NSA Director Admiral Michael S. Rogers, who also appeared before the committee along with Under Secretary of Defense for Intelligence Marcel J. Lettre II, said Russia is the United States’ peer competitor in cyber, and acknowledged that the level of capability among other adversaries such as China, Iran and North Korea continues to increase.

“No one is decreasing their level of investments in cyber,” Rogers said, adding that tradecraft is becoming proficient worldwide.
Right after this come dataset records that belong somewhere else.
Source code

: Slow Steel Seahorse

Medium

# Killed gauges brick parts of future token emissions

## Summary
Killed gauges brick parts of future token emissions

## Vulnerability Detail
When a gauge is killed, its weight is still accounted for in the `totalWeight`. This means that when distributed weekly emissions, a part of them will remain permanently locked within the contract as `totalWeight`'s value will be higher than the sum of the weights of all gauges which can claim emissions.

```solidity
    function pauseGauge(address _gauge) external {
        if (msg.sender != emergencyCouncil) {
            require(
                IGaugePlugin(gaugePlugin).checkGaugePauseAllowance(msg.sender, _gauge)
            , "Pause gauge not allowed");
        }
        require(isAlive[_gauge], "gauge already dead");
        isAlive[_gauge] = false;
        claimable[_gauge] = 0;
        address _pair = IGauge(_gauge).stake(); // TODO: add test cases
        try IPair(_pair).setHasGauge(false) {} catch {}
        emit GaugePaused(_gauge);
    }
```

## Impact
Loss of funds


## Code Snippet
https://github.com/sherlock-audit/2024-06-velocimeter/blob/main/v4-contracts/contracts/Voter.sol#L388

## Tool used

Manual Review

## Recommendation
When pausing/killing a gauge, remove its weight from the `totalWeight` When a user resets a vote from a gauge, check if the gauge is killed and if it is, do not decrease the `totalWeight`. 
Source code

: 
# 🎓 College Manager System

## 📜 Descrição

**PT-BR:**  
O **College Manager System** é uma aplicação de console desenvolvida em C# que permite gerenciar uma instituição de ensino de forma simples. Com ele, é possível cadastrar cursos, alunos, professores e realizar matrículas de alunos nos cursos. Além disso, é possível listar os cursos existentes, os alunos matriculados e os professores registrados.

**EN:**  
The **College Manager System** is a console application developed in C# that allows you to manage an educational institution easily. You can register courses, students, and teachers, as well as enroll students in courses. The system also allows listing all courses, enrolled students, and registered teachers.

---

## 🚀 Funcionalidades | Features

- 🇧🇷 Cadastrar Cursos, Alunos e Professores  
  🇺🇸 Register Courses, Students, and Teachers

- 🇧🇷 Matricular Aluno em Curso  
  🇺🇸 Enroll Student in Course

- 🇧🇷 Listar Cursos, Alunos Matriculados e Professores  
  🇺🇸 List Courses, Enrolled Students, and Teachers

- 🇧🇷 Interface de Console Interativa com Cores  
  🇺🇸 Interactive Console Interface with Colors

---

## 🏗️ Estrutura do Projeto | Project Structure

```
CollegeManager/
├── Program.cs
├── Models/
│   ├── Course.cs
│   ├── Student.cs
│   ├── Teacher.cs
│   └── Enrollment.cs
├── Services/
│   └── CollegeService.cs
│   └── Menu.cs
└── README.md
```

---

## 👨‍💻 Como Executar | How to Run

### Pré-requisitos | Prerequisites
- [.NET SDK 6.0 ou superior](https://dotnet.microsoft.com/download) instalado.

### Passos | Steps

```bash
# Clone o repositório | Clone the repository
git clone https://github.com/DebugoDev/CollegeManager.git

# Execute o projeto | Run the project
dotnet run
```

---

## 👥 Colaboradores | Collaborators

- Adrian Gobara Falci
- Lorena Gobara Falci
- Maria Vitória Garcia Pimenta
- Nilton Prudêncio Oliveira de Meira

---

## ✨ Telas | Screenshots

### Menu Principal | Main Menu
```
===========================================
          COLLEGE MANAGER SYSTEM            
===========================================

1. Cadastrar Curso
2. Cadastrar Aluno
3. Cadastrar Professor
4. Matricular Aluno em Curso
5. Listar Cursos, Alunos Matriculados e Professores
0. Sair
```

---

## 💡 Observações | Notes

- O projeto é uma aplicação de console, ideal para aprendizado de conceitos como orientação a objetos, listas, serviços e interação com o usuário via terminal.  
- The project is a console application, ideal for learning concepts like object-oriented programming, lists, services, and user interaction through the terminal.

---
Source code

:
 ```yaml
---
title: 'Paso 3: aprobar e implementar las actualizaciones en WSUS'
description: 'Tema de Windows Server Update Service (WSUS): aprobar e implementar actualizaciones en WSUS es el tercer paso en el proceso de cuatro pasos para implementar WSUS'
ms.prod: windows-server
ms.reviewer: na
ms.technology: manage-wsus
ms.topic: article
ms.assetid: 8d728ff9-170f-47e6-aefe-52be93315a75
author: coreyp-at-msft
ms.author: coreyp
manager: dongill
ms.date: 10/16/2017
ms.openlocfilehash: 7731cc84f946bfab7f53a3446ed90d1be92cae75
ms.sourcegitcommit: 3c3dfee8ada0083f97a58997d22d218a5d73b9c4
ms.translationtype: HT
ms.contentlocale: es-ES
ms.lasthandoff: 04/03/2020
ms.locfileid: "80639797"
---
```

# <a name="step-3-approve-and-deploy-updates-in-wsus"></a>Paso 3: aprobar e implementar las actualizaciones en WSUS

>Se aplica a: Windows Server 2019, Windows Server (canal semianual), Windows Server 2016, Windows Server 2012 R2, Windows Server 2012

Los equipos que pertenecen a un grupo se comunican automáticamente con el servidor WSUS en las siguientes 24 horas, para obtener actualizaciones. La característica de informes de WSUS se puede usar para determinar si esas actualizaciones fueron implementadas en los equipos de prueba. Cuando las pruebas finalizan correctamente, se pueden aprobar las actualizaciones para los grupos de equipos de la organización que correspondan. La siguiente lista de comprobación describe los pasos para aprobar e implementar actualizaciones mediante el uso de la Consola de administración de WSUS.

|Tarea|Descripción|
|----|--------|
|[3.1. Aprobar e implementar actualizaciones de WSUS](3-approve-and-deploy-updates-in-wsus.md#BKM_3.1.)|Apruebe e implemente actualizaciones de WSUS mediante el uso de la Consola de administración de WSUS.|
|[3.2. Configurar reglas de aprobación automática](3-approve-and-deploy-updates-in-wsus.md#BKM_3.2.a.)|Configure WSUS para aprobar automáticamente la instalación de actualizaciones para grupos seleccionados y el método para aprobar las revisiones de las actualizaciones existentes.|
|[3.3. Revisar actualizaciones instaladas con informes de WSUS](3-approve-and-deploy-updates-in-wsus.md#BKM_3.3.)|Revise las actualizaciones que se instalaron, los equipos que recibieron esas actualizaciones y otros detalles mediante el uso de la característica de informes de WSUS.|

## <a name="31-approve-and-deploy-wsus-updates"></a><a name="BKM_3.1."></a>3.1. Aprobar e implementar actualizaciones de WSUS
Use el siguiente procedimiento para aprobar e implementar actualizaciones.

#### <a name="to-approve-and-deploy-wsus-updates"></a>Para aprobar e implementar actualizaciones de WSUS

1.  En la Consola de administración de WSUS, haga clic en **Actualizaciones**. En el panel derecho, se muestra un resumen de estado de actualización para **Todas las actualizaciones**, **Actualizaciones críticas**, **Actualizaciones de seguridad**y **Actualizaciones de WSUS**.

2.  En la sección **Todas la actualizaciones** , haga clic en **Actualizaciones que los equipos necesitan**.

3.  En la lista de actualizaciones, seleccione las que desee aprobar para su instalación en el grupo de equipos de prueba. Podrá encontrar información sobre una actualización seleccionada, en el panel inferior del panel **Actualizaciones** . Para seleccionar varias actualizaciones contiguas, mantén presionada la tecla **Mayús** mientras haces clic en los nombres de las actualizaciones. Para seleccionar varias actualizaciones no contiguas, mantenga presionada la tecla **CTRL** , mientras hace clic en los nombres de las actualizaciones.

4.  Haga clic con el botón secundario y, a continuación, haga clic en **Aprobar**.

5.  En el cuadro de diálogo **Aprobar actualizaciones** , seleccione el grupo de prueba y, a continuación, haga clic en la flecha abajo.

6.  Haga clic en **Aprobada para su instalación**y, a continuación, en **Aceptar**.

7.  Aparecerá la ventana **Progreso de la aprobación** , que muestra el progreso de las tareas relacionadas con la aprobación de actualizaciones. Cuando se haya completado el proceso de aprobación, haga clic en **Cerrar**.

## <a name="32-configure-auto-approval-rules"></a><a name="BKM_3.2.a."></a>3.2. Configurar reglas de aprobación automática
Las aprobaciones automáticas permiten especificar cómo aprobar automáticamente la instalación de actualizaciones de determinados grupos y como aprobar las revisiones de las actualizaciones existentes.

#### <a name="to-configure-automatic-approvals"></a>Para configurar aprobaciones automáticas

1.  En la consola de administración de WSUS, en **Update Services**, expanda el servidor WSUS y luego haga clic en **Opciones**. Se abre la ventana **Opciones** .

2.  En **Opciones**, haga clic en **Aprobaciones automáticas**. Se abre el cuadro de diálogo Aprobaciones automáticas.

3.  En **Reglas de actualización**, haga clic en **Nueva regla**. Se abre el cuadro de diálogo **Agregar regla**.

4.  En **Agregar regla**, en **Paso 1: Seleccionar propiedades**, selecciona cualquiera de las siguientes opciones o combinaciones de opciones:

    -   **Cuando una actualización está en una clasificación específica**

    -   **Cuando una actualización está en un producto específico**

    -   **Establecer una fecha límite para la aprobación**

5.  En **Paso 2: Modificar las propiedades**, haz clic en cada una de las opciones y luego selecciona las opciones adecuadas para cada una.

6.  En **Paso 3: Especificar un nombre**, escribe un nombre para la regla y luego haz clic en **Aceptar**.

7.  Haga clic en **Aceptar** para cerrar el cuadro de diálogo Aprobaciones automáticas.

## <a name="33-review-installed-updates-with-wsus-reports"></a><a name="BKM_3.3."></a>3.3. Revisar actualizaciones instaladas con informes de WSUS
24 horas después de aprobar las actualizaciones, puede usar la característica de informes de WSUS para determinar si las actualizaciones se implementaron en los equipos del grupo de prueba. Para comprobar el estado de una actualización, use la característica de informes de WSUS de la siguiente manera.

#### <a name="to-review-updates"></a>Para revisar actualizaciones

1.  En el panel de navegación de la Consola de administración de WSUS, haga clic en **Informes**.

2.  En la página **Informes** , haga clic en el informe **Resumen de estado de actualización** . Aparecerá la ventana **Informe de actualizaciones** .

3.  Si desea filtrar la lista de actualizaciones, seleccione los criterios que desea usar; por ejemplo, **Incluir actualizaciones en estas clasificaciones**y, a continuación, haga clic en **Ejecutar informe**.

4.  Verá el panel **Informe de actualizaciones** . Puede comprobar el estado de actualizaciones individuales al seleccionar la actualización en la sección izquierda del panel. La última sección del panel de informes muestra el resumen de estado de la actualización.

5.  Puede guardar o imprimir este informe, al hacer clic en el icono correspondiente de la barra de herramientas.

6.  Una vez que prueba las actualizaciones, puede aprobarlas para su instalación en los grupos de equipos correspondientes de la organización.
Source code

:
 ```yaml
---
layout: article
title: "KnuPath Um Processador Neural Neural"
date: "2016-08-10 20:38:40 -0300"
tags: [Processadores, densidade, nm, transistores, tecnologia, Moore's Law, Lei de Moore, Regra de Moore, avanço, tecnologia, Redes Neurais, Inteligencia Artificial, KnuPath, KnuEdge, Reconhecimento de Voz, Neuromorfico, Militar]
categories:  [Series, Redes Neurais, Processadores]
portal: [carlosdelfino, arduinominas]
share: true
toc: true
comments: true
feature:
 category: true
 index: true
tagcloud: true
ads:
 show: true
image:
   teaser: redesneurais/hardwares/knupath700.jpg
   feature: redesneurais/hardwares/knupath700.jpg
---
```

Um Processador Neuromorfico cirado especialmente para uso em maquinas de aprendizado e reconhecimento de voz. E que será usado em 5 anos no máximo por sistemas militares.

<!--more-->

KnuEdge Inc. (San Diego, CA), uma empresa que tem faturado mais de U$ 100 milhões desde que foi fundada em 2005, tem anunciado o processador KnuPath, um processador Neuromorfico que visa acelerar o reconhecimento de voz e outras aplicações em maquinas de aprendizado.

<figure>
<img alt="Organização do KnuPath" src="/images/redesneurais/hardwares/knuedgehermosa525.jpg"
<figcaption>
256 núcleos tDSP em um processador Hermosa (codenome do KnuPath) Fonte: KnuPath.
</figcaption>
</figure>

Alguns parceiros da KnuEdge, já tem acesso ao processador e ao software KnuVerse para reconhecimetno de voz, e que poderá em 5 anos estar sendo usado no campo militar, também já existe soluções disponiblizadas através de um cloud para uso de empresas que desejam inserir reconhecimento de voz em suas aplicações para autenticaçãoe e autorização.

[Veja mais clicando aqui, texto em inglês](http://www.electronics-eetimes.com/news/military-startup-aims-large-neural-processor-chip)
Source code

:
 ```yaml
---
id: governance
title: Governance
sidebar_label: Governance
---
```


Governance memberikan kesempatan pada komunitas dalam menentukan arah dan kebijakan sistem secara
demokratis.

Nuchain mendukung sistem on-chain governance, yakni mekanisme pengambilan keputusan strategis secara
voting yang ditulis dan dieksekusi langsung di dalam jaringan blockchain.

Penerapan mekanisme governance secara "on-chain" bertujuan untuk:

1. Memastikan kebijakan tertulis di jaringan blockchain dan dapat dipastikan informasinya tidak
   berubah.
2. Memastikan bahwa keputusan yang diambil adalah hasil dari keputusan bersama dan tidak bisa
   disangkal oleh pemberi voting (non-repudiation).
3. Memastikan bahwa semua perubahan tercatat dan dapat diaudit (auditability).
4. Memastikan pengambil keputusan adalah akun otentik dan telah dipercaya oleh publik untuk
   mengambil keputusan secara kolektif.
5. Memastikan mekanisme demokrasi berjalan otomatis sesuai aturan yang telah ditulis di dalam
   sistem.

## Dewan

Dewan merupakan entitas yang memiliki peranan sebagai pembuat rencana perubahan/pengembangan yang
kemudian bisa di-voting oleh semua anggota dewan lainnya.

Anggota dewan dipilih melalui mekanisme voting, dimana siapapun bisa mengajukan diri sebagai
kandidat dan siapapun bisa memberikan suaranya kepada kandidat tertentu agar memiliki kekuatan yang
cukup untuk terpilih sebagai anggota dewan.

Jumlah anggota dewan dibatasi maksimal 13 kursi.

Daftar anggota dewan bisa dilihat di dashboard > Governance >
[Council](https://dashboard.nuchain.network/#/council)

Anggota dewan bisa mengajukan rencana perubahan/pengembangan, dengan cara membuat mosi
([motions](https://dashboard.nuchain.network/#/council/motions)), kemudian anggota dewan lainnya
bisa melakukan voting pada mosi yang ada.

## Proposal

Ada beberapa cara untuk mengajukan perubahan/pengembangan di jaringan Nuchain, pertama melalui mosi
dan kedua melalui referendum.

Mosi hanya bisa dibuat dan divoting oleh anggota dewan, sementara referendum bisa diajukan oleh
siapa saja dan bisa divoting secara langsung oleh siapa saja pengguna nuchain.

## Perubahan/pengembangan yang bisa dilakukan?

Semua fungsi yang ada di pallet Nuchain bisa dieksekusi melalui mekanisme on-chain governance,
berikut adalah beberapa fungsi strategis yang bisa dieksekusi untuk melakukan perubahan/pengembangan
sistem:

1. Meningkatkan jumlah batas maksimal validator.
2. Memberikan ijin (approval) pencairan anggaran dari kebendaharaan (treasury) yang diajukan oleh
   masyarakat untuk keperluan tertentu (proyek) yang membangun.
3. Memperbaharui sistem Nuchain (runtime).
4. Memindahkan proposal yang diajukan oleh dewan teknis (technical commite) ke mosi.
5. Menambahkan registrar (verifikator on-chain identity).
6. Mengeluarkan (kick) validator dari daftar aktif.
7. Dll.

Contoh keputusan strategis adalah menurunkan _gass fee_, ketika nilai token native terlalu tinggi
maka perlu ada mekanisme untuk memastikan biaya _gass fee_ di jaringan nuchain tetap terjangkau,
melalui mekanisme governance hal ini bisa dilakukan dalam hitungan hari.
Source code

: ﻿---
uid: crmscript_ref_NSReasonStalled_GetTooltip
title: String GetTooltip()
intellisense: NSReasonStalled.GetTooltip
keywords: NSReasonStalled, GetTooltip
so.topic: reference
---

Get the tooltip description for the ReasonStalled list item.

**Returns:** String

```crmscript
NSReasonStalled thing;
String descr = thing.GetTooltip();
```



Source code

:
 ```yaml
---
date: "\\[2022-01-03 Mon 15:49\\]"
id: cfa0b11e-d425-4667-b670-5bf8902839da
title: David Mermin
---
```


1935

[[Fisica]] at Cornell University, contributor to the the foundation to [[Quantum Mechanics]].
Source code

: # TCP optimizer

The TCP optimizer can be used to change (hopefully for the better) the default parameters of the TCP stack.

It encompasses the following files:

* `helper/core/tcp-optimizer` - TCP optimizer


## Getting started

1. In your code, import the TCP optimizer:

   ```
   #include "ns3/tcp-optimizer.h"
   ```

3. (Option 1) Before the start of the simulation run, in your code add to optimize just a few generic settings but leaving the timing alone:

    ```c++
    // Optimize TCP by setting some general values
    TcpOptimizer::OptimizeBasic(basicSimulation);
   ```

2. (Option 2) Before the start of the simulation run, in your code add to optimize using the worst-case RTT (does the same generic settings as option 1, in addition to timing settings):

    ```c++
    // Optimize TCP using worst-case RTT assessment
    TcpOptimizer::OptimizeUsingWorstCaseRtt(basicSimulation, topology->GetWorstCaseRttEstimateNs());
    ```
The hearing was supposed to be a rollup on cyber threats from foreign powers to the U.S., but given the current landscape, the focus ultimately narrowed on Russia and its alleged activities leading up the election. Time was also spent on President-Elect Donald Trump’s public criticism of the intelligence community, skepticism of Russia’s involvement in any activity that may have swayed the election, and tacit support of Wikileaks founder Julian Assange’s insistence that Russia was not his source. Trump, who is scheduled to meet with the heads of the CIA, DNI and FBI on Friday, tried today to take back some of his statements regarding the IC.

But Clapper reinforced the need for a working relationship with the White House and reminded the forthcoming administration that NSA, CIA and FBI are going to be Trump’s top sources foreign activities.

“There’s a difference between skepticism and disparagement,” Clapper said of Trump’s comments. “The intelligence community is not perfect and we are an organization of human beings, prone to make errors. But I don’t think the intelligence community gets the credit it’s due for what it does day in and day out to keep our nation secure.”

Clapper, who came under heavy criticism for being less than truthful about NSA surveillance activities during the height of the Snowden revelations, said the Russians carried out a multifaceted campaign during the run-up to the election.

“Hacking was only one part of it,” Clapper said. “It also entailed classical propaganda, disinformation and fake news.” Clapper said the activities remain ongoing and figure to ramp up as elections in Europe are scheduled this year.

Committee members, including Ted Cruz, Lindsey Graham, John McCain and others, seemed to conflate active attacks against the election with espionage activities, such as the 2014 and 2015 OPM hacks. The committee, for example, wanted to know what the U.S. did to retaliate against China, which has been blamed for the OPM hacks, to which Clapper responded that the main response was remediation.

“A lot of work was done by NSA in enhancing and improving the cyber posture of OPM,” Clapper said. “This was espionage, not an attack per se. I am always reticent that people who live in glass houses shouldn’t publicly throw too many rocks. There is a difference between an act of espionage, which we do as well, versus an attack.”

Rogers, meanwhile, complemented Clapper’s statement by pointing out that improvements to analytics have made it easier to parse terabytes of data, thus making OPM and other similar repositories a favorable target for adversaries.

“The OPM hack highlights the fact that massive data concentrations have value on their own,” Rogers said. “Data analytics and big data capabilities makes this attractive. Having the ability to mine that data for insights, which drove this action, becomes more easily done.”

Clapper also pointed out that China has abided by the terms of the U.S.-China Cybersecurity Agreement, which stipulates that China will not hack U.S. interests for commercial gain, and said there has been a reduction in attacks against private targets by China.

“We did not retaliate against an act of espionage any more than other countries have necessarily retaliated against us for our espionage,” Clapper said. “This is an act of espionage, and we and other nations conduct similar acts of espionage. If you we are going to punish each other for acts of espionage, that’s a different policy issue.”